Researchers in South Africa say a common bacterial infection makes women more susceptible to HIV/AIDS and other diseases. And they say that very often the condition goes untreated. Voice of America’s Joe De Capua reports.

It’s called bacterial vaginosis. Researchers at the University of Cape Town’s School of Public Health – including Dr. Landon Myer – found it widespread among the 5,000 women taking part in a two-year study. Dr. Myer says bacterial vaginosis creates conditions that allow harmful bacteria or viruses to flourish.

“Under normal conditions, the vagina is colonized primarily by lacto-bacilli, which produce hydrogen peroxide – or most of which produce hydrogen peroxide – that maintains an acidic PH in the vagina. And under conditions of bacterial vaginosis, these lacto-bacilli die off and they’re replaced with anaerobic organisms – organisms that don’t require oxygen to survive – and they lead to a raised PH in the vagina, a less acidic vagina, a more basic vagina, and this condition is association with symptoms of vaginal discharge that are pathogenic,” he says.

Just how widespread was the problem among the 5,000 women studied?

Dr. Myer says, “More than half of women had micro-biologic evidence of bacterial vaginosis. And certainly this finding is corroborated by data we have from Uganda, data from Kenya and other parts of South Africa where bacterial vaginosis appears more common in the (United) States or in Europe, where generally somewhere between 10 and 30 percent of women have bacterial vaginosis, depending on the particular study population. Here in our study we found well over 50 percent.”

Doctors are not sure what causes the condition, but certain things can increase the risk by interfering with normal bacteria. These include having a new sex partner or multiple sex partners, douching and using an IUD, or intrauterine device, for contraception. However, Dr. Myer says there’s at least one other contributing factor.

“In addition, a second mechanism that’s commonly cited is an inflammatory mechanism. HIV thrives under conditions of inflammation. And bacterial vaginosis is associated with increased inflammation of the vagina in the expression of cytokines that facilitate viral expression, viral adhesion and infection,” he says.

A Cytokine, as mentioned by Dr. Myer, is a substance produced by the body’s immune system.

Besides making a woman more susceptible to HIV and other infections, bacterial vaginosis can also increase the risks during pregnancy.

“Bacterial vaginosis is very strongly associated with an infection of the placental membranes - and as a result is strongly associated with the premature rupture of membranes in premature birth, leading in turn to low birth weight. And the context in which bacterial vaginosis has received the most attention before the HIV epidemic was as a cause of low birth weight and premature births,” Dr. Myer says.

The University of Cape Town researcher says studies show treatment of the condition “may be a strategy for reducing low birth rate in high risk women.” A common antibiotic has been used as treatment, but Dr. Myer says it’s not always 100 percent effective.
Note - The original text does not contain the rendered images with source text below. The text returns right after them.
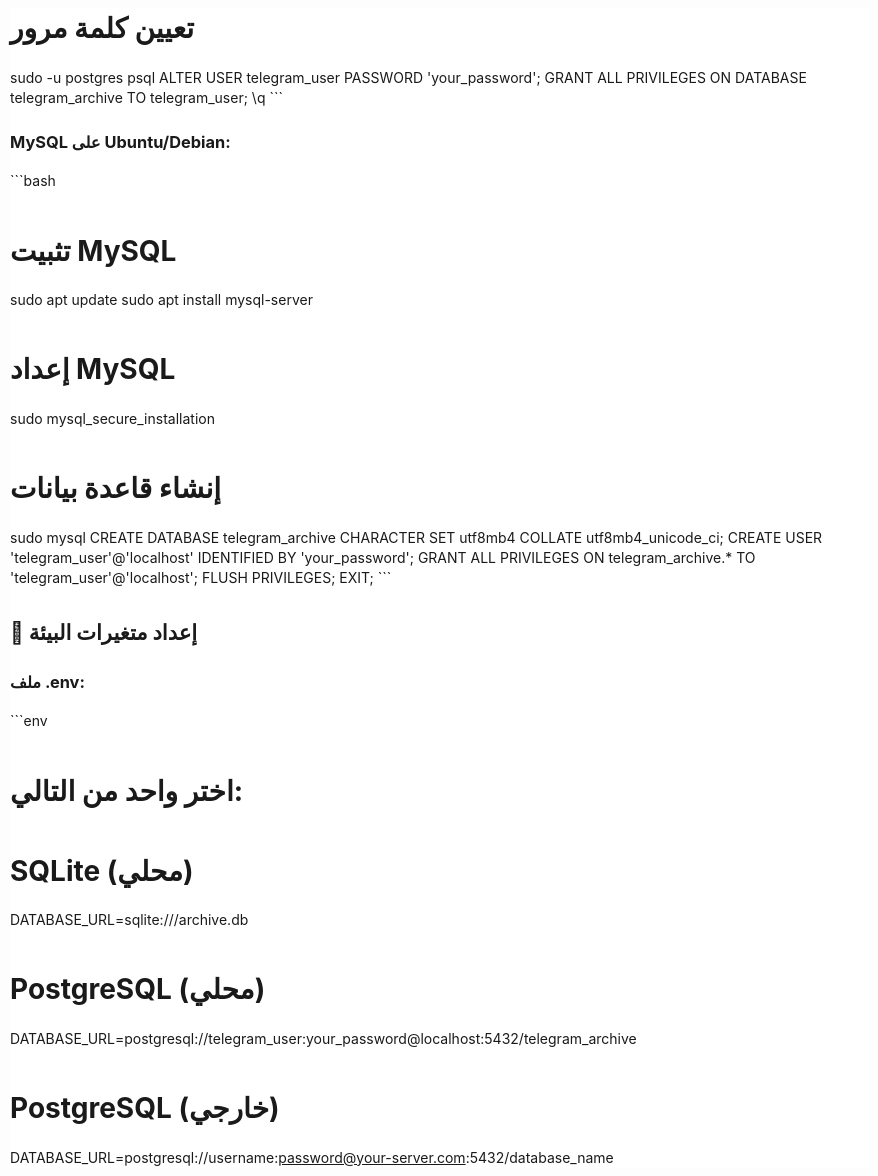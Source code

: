 # تعيين كلمة مرور
sudo -u postgres psql
ALTER USER telegram_user PASSWORD 'your_password';
GRANT ALL PRIVILEGES ON DATABASE telegram_archive TO telegram_user;
\q
\`\`\`

### MySQL على Ubuntu/Debian:
\`\`\`bash
# تثبيت MySQL
sudo apt update
sudo apt install mysql-server

# إعداد MySQL
sudo mysql_secure_installation

# إنشاء قاعدة بيانات
sudo mysql
CREATE DATABASE telegram_archive CHARACTER SET utf8mb4 COLLATE utf8mb4_unicode_ci;
CREATE USER 'telegram_user'@'localhost' IDENTIFIED BY 'your_password';
GRANT ALL PRIVILEGES ON telegram_archive.* TO 'telegram_user'@'localhost';
FLUSH PRIVILEGES;
EXIT;
\`\`\`

## 🔧 إعداد متغيرات البيئة

### ملف .env:
\`\`\`env
# اختر واحد من التالي:

# SQLite (محلي)
DATABASE_URL=sqlite:///archive.db

# PostgreSQL (محلي)
DATABASE_URL=postgresql://telegram_user:your_password@localhost:5432/telegram_archive

# PostgreSQL (خارجي)
DATABASE_URL=postgresql://username:password@your-server.com:5432/database_name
“The treatment success rate of metronidizol not brilliant. Depending on the study, anywhere between 20 percent and 70 percent of women have a recurrent infection, recurrent bacterial vaginosis after receiving apparent successful treatment. So, this ties back to the notion that we don’t understand the causes of bacterial vaginosis very well. And we don’t understand exactly how to go about treating it optimally as a result,” he says.

Dr. Myer says studies in South Africa indicate many women with the condition did not realize the serious health risks involved and failed to go for treatment.